Invecchiamento: la lunga strada verso l’ottimismo

28 Marzo 2007
Invecchiamento: la lunga strada verso l'ottimismo

Forse succede della vita la stessa cosa che succede della luce: più cruda e aspra nelle ore centrali della giornata, la luce, per un fenomeno di rifrazione, si fa più dolce e rosata al tramonto. Se fosse così davvero, risulterebbe del tutto privo di fondamento il luogo comune secondo il quale l’avvenire dei giovani è roseo, quello dei vecchi grigio.

Che i colori delle età siano completamente da capovolgere è la tesi che emerge da un’interessante ricerca di prossima pubblicazione sulla rivista Psychological Science, della quale è stata diffusa – e pubblicata su alcuni siti Internet – un’anteprima.

Lo studio, condotto da due noti psicologi americani, Michael Kisley dell’Università del Colorado e Stacey Wood del californiano Scripps College, ha interessato una popolazione di oltre 150 soggetti di varie età.
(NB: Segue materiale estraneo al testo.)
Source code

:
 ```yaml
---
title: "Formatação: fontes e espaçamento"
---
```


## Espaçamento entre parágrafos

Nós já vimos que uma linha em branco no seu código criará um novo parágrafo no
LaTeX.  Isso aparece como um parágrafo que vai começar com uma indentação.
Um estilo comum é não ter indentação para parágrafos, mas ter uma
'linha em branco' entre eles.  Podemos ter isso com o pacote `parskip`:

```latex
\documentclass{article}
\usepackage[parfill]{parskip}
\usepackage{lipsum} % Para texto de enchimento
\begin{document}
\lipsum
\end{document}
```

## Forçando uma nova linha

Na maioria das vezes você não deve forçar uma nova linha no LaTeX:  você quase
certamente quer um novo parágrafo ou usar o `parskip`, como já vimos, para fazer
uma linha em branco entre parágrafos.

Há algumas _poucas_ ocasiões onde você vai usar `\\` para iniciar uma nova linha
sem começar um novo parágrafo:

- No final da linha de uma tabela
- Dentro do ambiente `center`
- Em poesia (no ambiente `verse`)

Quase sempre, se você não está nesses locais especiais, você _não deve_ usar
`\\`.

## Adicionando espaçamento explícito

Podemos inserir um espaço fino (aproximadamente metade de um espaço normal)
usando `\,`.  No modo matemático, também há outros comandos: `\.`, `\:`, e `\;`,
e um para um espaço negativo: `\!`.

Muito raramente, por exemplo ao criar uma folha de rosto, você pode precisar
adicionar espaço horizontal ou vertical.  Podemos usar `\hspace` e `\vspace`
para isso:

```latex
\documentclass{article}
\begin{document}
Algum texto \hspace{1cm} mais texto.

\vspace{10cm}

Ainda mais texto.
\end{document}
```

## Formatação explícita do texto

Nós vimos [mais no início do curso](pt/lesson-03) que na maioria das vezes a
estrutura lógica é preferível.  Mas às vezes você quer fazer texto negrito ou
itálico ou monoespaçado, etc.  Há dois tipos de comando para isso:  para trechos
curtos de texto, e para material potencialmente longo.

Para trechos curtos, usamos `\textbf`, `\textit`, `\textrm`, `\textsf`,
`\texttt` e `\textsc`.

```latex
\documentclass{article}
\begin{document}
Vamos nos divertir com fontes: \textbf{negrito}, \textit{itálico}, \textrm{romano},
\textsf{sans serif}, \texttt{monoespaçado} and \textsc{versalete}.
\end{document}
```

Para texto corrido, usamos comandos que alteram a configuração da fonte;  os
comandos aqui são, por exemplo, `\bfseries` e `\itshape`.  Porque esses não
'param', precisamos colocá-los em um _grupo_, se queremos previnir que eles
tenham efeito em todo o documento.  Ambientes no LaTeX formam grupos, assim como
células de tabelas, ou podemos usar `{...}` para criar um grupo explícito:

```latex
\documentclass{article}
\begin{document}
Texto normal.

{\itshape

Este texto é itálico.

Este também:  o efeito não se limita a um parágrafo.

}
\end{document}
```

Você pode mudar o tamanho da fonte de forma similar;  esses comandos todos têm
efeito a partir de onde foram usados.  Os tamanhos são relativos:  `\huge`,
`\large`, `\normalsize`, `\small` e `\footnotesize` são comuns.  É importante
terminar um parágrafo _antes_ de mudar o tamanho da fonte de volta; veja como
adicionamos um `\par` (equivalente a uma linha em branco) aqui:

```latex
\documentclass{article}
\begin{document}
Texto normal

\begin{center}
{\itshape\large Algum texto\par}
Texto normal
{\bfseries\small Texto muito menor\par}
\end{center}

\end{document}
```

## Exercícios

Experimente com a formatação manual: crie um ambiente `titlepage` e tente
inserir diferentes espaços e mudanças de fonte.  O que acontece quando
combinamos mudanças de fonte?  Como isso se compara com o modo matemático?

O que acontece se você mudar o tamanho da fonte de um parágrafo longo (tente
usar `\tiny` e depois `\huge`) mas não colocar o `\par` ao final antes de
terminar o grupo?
A ciascuno dei partecipanti è stata proposta la visione, sullo schermo di un computer, di una serie di immagini, alcune delle quali catalogate come “positive”, altre come “neutre” e altre ancora come “negative”. Le reazioni psicologiche venivano intanto osservate attraverso un monitoraggio del cervello.
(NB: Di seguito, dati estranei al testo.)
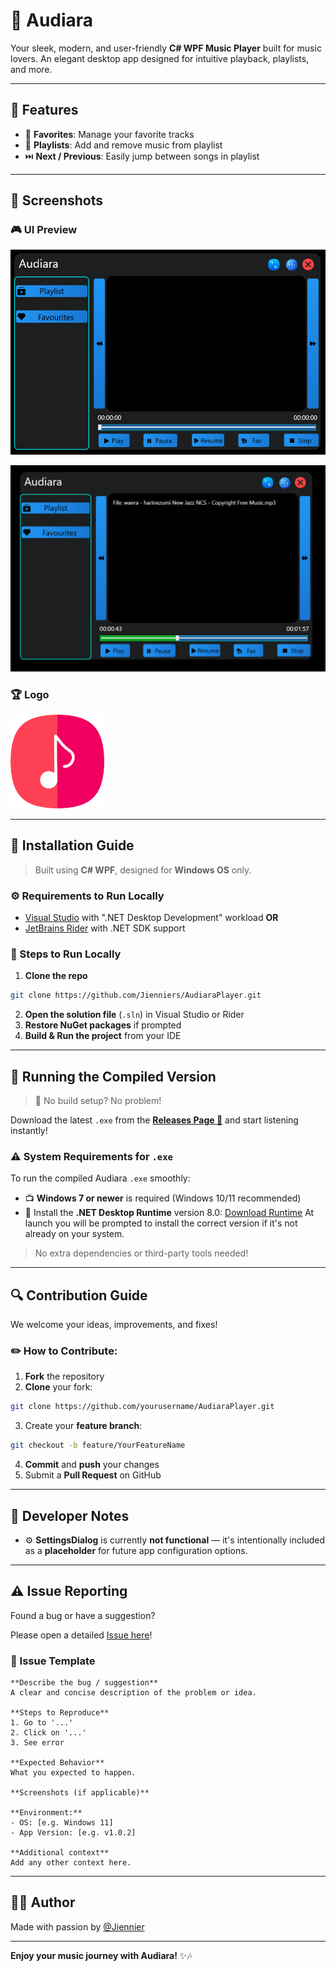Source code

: # 🎵 Audiara

Your sleek, modern, and user-friendly **C# WPF Music Player** built for music lovers. An elegant desktop app designed for intuitive playback, playlists, and more.

---

## 🎤 Features

* 💟 **Favorites**: Manage your favorite tracks
* 📝 **Playlists**: Add and remove music from playlist
* ⏭️ **Next / Previous**: Easily jump between songs in playlist

---

## 🎨 Screenshots

### 🎮 UI Preview

![Screenshot1](https://github.com/Jienniers/AudiaraPlayer/blob/main/Images/Screenshot/Screenshots1.png)

![Screenshot2](https://github.com/Jienniers/AudiaraPlayer/blob/main/Images/Screenshot/Screenshot2.png)

### 🏆 Logo

<img src="https://github.com/Jienniers/AudiaraPlayer/blob/main/Images/Logo/Icon.png?raw=true" width="150"/>

---

## 🚀 Installation Guide

> Built using **C# WPF**, designed for **Windows OS** only.

### ⚙️ Requirements to Run Locally

* [Visual Studio](https://visualstudio.microsoft.com/) with ".NET Desktop Development" workload
  **OR**
* [JetBrains Rider](https://www.jetbrains.com/rider/) with .NET SDK support

### 🔄 Steps to Run Locally

1. **Clone the repo**

```bash
git clone https://github.com/Jienniers/AudiaraPlayer.git
```

2. **Open the solution file** (`.sln`) in Visual Studio or Rider
3. **Restore NuGet packages** if prompted
4. **Build & Run the project** from your IDE

---

## 🔧 Running the Compiled Version

> 📂 No build setup? No problem!

Download the latest `.exe` from the [**Releases Page 🔗**](https://github.com/Jienniers/AudiaraPlayer/releases) and start listening instantly!

### ⚠️ System Requirements for `.exe`

To run the compiled Audiara `.exe` smoothly:

* 📺 **Windows 7 or newer** is required (Windows 10/11 recommended)
* 🔗 Install the **.NET Desktop Runtime** version 8.0: [Download Runtime](https://dotnet.microsoft.com/en-us/download/dotnet/8.0)
  At launch you will be prompted to install the correct version if it's not already on your system.

> No extra dependencies or third-party tools needed!

---

## 🔍 Contribution Guide

We welcome your ideas, improvements, and fixes!

### ✏️ How to Contribute:

1. **Fork** the repository
2. **Clone** your fork:

```bash
git clone https://github.com/yourusername/AudiaraPlayer.git
```

3. Create your **feature branch**:

```bash
git checkout -b feature/YourFeatureName
```

4. **Commit** and **push** your changes
5. Submit a **Pull Request** on GitHub

---

## 🔐 Developer Notes

* ⚙️ **SettingsDialog** is currently **not functional** — it's intentionally included as a **placeholder** for future app configuration options.

---

## ⚠️ Issue Reporting

Found a bug or have a suggestion?

Please open a detailed [Issue here](https://github.com/Jienniers/AudiaraPlayer/issues)!

### 💼 Issue Template

```
**Describe the bug / suggestion**
A clear and concise description of the problem or idea.

**Steps to Reproduce**
1. Go to '...'
2. Click on '...'
3. See error

**Expected Behavior**
What you expected to happen.

**Screenshots (if applicable)**

**Environment:**
- OS: [e.g. Windows 11]
- App Version: [e.g. v1.0.2]

**Additional context**
Add any other context here.
```

---

## 👨‍💼 Author

Made with passion by [@Jiennier](https://github.com/Jienniers)

---

**Enjoy your music journey with Audiara!** ✨🎶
E’ risultato che, in percentuali significative, i giovani di età compresa tra i 18 e i 25 anni soffermavano di preferenza la loro attenzione sulle immagini, e sulle conseguenti emozioni, di carattere negativo: ad esempio la fotografia di un incidente automobilistico o quella di un gatto morto sull’asfalto. E’ questa una tendenza già sufficientemente conosciuta e studiata, cui viene dato il nome di negative bias, cioè di “inclinazione negativa” o “pregiudizio negativo”.
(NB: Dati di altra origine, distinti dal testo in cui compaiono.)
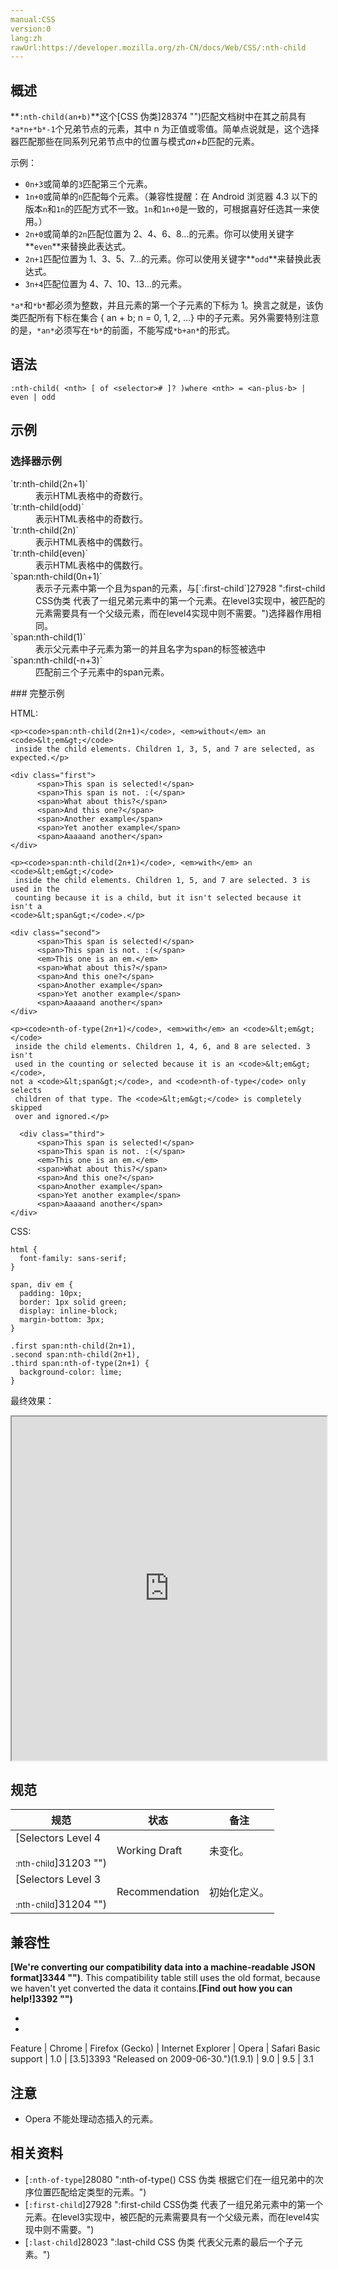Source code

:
 ```yaml
---
manual:CSS
version:0
lang:zh
rawUrl:https://developer.mozilla.org/zh-CN/docs/Web/CSS/:nth-child
---
```





## 概述<a name="Summary"></a>


**`:nth-child(an+b)`**这个[CSS 伪类]28374 "")匹配文档树中在其之前具有`*a*n+*b*-1`个兄弟节点的元素，其中 n 为正值或零值。简单点说就是，这个选择器匹配那些在同系列兄弟节点中的位置与模式*an+b*匹配的元素。



示例：


* `0n+3`或简单的`3`匹配第三个元素。
* `1n+0`或简单的`n`匹配每个元素。（兼容性提醒：在 Android 浏览器 4.3 以下的版本`n`和`1n`的匹配方式不一致。`1n`和`1n+0`是一致的，可根据喜好任选其一来使用。）
* `2n+0`或简单的`2n`匹配位置为 2、4、6、8...的元素。你可以使用关键字**`even`**来替换此表达式。
* `2n+1`匹配位置为 1、3、5、7...的元素。你可以使用关键字**`odd`**来替换此表达式。
* `3n+4`匹配位置为 4、7、10、13...的元素。


`*a*`和`*b*`都必须为整数，并且元素的第一个子元素的下标为 1。换言之就是，该伪类匹配所有下标在集合 { an + b; n = 0, 1, 2, ...} 中的子元素。另外需要特别注意的是，`*an*`必须写在`*b*`的前面，不能写成`*b+an*`的形式。


## 语法<a name="Syntax"></a>

```
:nth-child( <nth> [ of <selector># ]? )where <nth> = <an-plus-b> | even | odd

```

## 示例<a name="示例"></a>

### 选择器示例<a name="选择器示例"></a>
<dl><dt id=''>`tr:nth-child(2n+1)`</dt><dd>表示HTML表格中的奇数行。</dd><dt id=''>`tr:nth-child(odd)`</dt><dd>表示HTML表格中的奇数行。</dd><dt id=''>`tr:nth-child(2n)`</dt><dd>表示HTML表格中的偶数行。</dd><dt id=''>`tr:nth-child(even)`</dt><dd>表示HTML表格中的偶数行。</dd><dt id=''>`span:nth-child(0n+1)`</dt><dd>表示子元素中第一个且为span的元素，与[`:first-child`]27928 ":first-child CSS伪类 代表了一组兄弟元素中的第一个元素。在level3实现中，被匹配的元素需要具有一个父级元素，而在level4实现中则不需要。")选择器作用相同。</dd><dt id=''>`span:nth-child(1)`</dt><dd>表示父元素中子元素为第一的并且名字为span的标签被选中</dd><dt id=''>`span:nth-child(-n+3)`</dt><dd>匹配前三个子元素中的span元素。</dd></dl>
### 完整示例<a name="完整示例"></a>


HTML:


```
<p><code>span:nth-child(2n+1)</code>, <em>without</em> an <code>&lt;em&gt;</code>
 inside the child elements. Children 1, 3, 5, and 7 are selected, as expected.</p>

<div class="first">
      <span>This span is selected!</span>
      <span>This span is not. :(</span>
      <span>What about this?</span>
      <span>And this one?</span>
      <span>Another example</span>
      <span>Yet another example</span>
      <span>Aaaaand another</span>
</div>

<p><code>span:nth-child(2n+1)</code>, <em>with</em> an <code>&lt;em&gt;</code>
 inside the child elements. Children 1, 5, and 7 are selected. 3 is used in the
 counting because it is a child, but it isn't selected because it isn't a 
<code>&lt;span&gt;</code>.</p>

<div class="second">
      <span>This span is selected!</span>
      <span>This span is not. :(</span>
      <em>This one is an em.</em>
      <span>What about this?</span>
      <span>And this one?</span>
      <span>Another example</span>
      <span>Yet another example</span>
      <span>Aaaaand another</span>
</div>

<p><code>nth-of-type(2n+1)</code>, <em>with</em> an <code>&lt;em&gt;</code>
 inside the child elements. Children 1, 4, 6, and 8 are selected. 3 isn't
 used in the counting or selected because it is an <code>&lt;em&gt;</code>, 
not a <code>&lt;span&gt;</code>, and <code>nth-of-type</code> only selects
 children of that type. The <code>&lt;em&gt;</code> is completely skipped
 over and ignored.</p>
 
  <div class="third">
      <span>This span is selected!</span>
      <span>This span is not. :(</span>
      <em>This one is an em.</em>
      <span>What about this?</span>
      <span>And this one?</span>
      <span>Another example</span>
      <span>Yet another example</span>
      <span>Aaaaand another</span>
</div>
```


CSS:


```
html {
  font-family: sans-serif;
}

span, div em {
  padding: 10px;
  border: 1px solid green;
  display: inline-block;
  margin-bottom: 3px;
}
    
.first span:nth-child(2n+1),
.second span:nth-child(2n+1),
.third span:nth-of-type(2n+1) {
  background-color: lime;
}
```


最终效果：



<iframe src='https://mdn.mozillademos.org/zh-CN/docs/Web/CSS/:nth-child$samples/Full_example?revision=1390026' width='100%' height='550'></iframe>


## 规范<a name="规范"></a>

规范 | 状态 | 备注 
 ---  |  ---  |  ---  | 
[Selectors Level 4<br></br><small>:nth-child</small>]31203 "") | Working Draft | 未变化。 
[Selectors Level 3<br></br><small>:nth-child</small>]31204 "") | Recommendation | 初始化定义。 


## 兼容性<a name="兼容性"></a>


**[We&#39;re converting our compatibility data into a machine-readable JSON format]3344 "")**. This compatibility table still uses the old format, because we haven&#39;t yet converted the data it contains.**[Find out how you can help!]3392 "")**


* 
* 

Feature | Chrome | Firefox (Gecko) | Internet Explorer | Opera | Safari 
Basic support | 1.0 | [3.5]3393 "Released on 2009-06-30.")(1.9.1) | 9.0 | 9.5 | 3.1 




## 注意<a name="注意"></a>

* Opera 不能处理动态插入的元素。

## 相关资料<a name="相关资料"></a>

* [`:nth-of-type`]28080 ":nth-of-type() CSS 伪类 根据它们在一组兄弟中的次序位置匹配给定类型的元素。")
* [`:first-child`]27928 ":first-child CSS伪类 代表了一组兄弟元素中的第一个元素。在level3实现中，被匹配的元素需要具有一个父级元素，而在level4实现中则不需要。")
* [`:last-child`]28023 ":last-child CSS 伪类 代表父元素的最后一个子元素。")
Più inattesa e sorprendente è stata giudicata dai ricercatori l’osservazione opposta: i soggetti di età superiore ai 55 anni hanno infatti privilegiato, in percentuali altrettanto se non ancor più significative, le immagini e le emozioni di segno positivo, come un bel paesaggio o un cono di gelato al cioccolato. Se ne può dedurre (anche se trarre conclusioni definitive da una singola ricerca sarebbe avventato) che con l’età s’impara gradatamente a rendersi più permeabili alle emozioni “buone” che alle “cattive”.

Ricercare una causa di questa legge piuttosto stravagante potrebbe portare a un cortocircuito interpretativo. Gli anziani, più ottimisti, saranno portati a credere che la vita diventa tanto più bella quanto più la si vive. I giovani, più pessimisti, parlando degli anziani diranno invece che gli dèi si prendono gioco degli uomini, facendo loro apparire il futuro tanto più roseo quanto più il tempo che resta si restringe. 

Sarà magari, proprio come per la luce del giorno, un semplice e illusorio fenomeno ottico, di rifrazione? O non, al contrario, un effetto reale e misurabile dell’esperienza, che induce a una più esatta stima dei valori?

Forse da non trascurare è una terza ipotesi: che i giovani siano più soggiogati degli anziani dalle immagini di violenza e di morte di cui giornali, televisione, cinema e videogiochi intessono le loro giornate.